::: Listed records

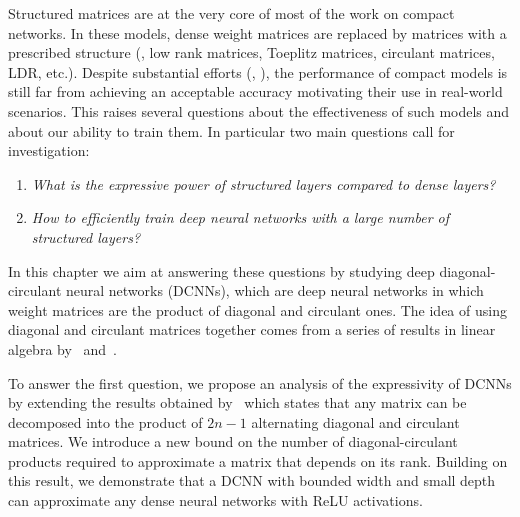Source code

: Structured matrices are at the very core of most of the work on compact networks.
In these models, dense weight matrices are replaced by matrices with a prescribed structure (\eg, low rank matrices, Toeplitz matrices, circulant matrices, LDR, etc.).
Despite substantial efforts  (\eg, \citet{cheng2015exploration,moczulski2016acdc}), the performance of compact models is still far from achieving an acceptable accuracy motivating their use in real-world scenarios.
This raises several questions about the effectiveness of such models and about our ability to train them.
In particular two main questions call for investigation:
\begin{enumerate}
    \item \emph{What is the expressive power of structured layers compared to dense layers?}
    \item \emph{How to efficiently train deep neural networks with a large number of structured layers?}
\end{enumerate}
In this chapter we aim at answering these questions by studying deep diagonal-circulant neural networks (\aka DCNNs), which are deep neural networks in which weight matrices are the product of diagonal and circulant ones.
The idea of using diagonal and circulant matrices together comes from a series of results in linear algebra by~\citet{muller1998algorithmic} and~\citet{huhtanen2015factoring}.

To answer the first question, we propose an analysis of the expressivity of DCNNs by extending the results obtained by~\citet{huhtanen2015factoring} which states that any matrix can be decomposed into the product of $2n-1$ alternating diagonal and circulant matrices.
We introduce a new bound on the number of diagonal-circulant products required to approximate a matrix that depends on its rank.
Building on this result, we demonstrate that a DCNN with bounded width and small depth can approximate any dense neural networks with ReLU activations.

::::::
::: Listed records

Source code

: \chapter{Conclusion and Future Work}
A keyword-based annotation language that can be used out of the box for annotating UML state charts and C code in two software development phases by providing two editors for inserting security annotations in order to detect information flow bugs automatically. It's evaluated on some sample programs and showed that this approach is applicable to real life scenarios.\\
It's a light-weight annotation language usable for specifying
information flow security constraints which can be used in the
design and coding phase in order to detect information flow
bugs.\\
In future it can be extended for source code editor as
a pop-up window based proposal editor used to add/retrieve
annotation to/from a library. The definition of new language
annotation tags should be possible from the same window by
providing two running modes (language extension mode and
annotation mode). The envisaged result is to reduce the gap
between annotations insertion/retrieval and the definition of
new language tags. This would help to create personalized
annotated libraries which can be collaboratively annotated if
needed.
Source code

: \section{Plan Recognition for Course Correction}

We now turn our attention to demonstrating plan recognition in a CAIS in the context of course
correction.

::::::

Exercise – In the data above, each line holding "number" is to be found and copied.

Answer box –
    \item \emph{How to efficiently train deep neural networks with a large number of structured layers?}
We introduce a new bound on the number of diagonal-circulant products required to approximate a matrix that depends on its rank.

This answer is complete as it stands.